Der Paratriathlon ist eine Sportart, die speziell für Athlet:innen mit unterschiedlichen Arten von Beeinträchtigung entwickelt wurde. Dieser Sport kombiniert die Herausforderungen des Schwimmens, Radfahrens und Laufens zu einem einzigen Wettkampf. Im Gegensatz zum traditionellen Triathlon, der für Sportler:innen ohne Einschränkung ausgelegt ist, stellt der Paratriathlon Anpassungen und spezielle Regeln bereit, um sicherzustellen, dass Athlet:innen mit körperlichen Beeinträchtigungen fair und sicher an allen Disziplinen teilnehmen können.

Im Laufe der Jahre hat sich der Paratriathlon zu einer anerkannten und respektierten Sportart entwickelt, die Sportler:innen mit unterschiedlichsten Fähigkeiten eine Plattform bietet, ihre Stärken unter Beweis zu stellen. Durch seine Inklusivität fördert der Paratriathlon nicht nur den sportlichen Wettbewerb, sondern auch die Gemeinschaft und den Zusammenhalt unter Paraathlet:innen weltweit.

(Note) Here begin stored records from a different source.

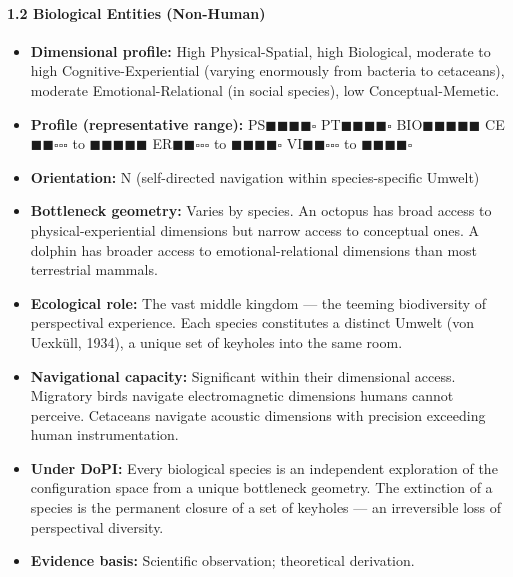 \paragraph*{1.2 Biological Entities (Non-Human)}

\begin{itemize}[nosep,leftmargin=*]
  \item \textbf{Dimensional profile:} High Physical-Spatial, high Biological, moderate to high Cognitive-Experiential (varying enormously from bacteria to cetaceans), moderate Emotional-Relational (in social species), low Conceptual-Memetic.
  \item \textbf{Profile (representative range):} PS$\blacksquare$$\blacksquare$$\blacksquare$$\blacksquare$$\square$ PT$\blacksquare$$\blacksquare$$\blacksquare$$\blacksquare$$\square$ BIO$\blacksquare$$\blacksquare$$\blacksquare$$\blacksquare$$\blacksquare$ CE$\blacksquare$$\blacksquare$$\square$$\square$$\square$ to $\blacksquare$$\blacksquare$$\blacksquare$$\blacksquare$$\blacksquare$ ER$\blacksquare$$\blacksquare$$\square$$\square$$\square$ to $\blacksquare$$\blacksquare$$\blacksquare$$\blacksquare$$\square$ VI$\blacksquare$$\blacksquare$$\square$$\square$$\square$ to $\blacksquare$$\blacksquare$$\blacksquare$$\blacksquare$$\square$
  \item \textbf{Orientation:} N (self-directed navigation within species-specific Umwelt)
  \item \textbf{Bottleneck geometry:} Varies by species. An octopus has broad access to physical-experiential dimensions but narrow access to conceptual ones. A dolphin has broader access to emotional-relational dimensions than most terrestrial mammals.
  \item \textbf{Ecological role:} The vast middle kingdom — the teeming biodiversity of perspectival experience. Each species constitutes a distinct Umwelt (von Uexküll, 1934), a unique set of keyholes into the same room.
  \item \textbf{Navigational capacity:} Significant within their dimensional access. Migratory birds navigate electromagnetic dimensions humans cannot perceive. Cetaceans navigate acoustic dimensions with precision exceeding human instrumentation.
  \item \textbf{Under DoPI:} Every biological species is an independent exploration of the configuration space from a unique bottleneck geometry. The extinction of a species is the permanent closure of a set of keyholes — an irreversible loss of perspectival diversity.
  \item \textbf{Evidence basis:} Scientific observation; theoretical derivation.
\end{itemize}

Die Geschichte und Entwicklung des Paratriathlons

Die Geschichte des Paratriathlons zeigt eine Entwicklung von einer Nischenaktivität zur internationalen Disziplin. Die Wurzeln des Paratriathlons lassen sich bis in die frühen 1990er Jahre zurückverfolgen, als erste Versuche unternommen wurden, Triathlon-Wettkämpfe für Sportler:innen mit Einschränkung zu adaptieren. Diese frühen Veranstaltungen waren geprägt von einer starken Gemeinschaft und einem gemeinsamen Ziel: die Freude und den Wettkampfgeist des Triathlons für alle zugänglich zu machen.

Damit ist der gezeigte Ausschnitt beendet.